- How to complete this task:
Exactly as written, output the lines below starting from the first and ending with the line that contains "Projekt Home Automation"; omit pictures.
[Supplied data — start]
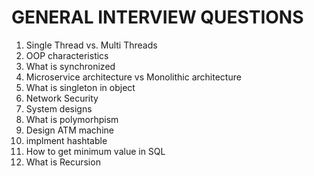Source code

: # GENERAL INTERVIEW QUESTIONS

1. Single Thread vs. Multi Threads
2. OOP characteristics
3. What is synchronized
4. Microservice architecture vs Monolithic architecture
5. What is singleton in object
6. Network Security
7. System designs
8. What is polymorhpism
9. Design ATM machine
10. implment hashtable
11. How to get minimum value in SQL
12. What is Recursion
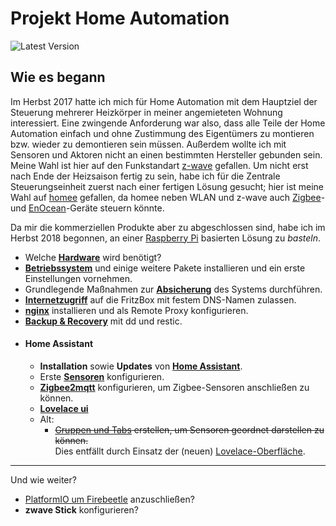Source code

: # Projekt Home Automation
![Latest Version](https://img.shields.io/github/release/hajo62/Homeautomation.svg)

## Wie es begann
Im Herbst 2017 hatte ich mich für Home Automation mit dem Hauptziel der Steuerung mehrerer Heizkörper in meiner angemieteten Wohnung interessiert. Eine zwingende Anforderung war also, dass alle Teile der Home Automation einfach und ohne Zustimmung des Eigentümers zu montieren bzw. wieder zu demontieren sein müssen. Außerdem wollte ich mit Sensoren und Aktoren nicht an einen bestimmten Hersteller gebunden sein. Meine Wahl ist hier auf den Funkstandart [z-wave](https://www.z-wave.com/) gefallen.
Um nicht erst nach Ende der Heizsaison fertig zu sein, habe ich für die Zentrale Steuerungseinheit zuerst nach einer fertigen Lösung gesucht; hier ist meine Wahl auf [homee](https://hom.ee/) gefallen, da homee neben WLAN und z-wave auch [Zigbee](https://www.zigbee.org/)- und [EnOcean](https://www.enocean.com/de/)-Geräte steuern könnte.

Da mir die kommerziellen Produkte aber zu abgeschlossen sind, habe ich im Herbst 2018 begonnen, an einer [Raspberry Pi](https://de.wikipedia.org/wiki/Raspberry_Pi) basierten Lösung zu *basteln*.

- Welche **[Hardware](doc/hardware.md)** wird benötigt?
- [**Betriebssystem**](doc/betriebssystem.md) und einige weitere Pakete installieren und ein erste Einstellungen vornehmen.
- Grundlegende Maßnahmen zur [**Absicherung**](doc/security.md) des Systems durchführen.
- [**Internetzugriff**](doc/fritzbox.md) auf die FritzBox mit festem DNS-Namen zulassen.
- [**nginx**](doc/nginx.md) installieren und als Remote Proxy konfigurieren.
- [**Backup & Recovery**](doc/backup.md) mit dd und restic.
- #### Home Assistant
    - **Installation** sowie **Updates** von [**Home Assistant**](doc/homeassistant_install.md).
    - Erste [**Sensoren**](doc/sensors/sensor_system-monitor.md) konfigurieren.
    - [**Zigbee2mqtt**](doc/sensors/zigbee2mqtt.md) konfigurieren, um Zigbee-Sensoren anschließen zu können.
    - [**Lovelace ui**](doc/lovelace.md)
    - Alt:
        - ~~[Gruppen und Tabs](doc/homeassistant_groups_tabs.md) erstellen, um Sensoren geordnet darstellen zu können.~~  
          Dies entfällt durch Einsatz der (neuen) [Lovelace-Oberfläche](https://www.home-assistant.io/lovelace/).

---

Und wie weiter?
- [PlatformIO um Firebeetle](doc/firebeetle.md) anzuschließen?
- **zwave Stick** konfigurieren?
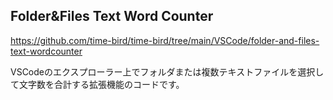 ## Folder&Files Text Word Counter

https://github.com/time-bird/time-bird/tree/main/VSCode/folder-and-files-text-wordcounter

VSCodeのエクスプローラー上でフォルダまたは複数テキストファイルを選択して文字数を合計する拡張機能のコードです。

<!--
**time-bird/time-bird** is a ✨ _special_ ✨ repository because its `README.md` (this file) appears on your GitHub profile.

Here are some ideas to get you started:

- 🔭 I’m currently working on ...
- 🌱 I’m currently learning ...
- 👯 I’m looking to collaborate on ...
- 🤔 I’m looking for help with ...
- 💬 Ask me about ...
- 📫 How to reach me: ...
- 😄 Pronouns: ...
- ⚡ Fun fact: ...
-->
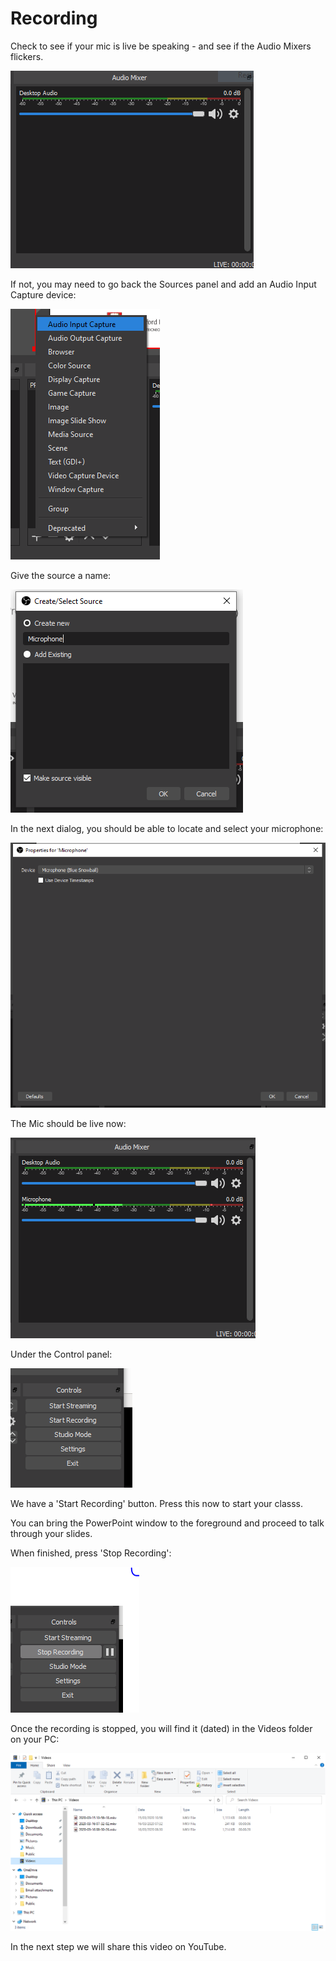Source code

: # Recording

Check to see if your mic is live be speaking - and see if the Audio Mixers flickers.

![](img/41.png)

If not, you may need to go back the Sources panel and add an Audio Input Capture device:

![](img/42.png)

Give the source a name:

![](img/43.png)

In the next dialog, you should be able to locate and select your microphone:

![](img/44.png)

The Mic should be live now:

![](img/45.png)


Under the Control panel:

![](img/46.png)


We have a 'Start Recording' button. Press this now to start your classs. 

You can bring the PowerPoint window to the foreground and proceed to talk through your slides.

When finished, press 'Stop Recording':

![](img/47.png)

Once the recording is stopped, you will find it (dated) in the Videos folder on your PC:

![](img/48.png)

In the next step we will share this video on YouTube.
[Supplied data — finish]
- Response box:
Source code

: # GENERAL INTERVIEW QUESTIONS

1. Single Thread vs. Multi Threads
2. OOP characteristics
3. What is synchronized
4. Microservice architecture vs Monolithic architecture
5. What is singleton in object
6. Network Security
7. System designs
8. What is polymorhpism
9. Design ATM machine
10. implment hashtable
11. How to get minimum value in SQL
12. What is Recursion
Source code

: # Projekt Home Automation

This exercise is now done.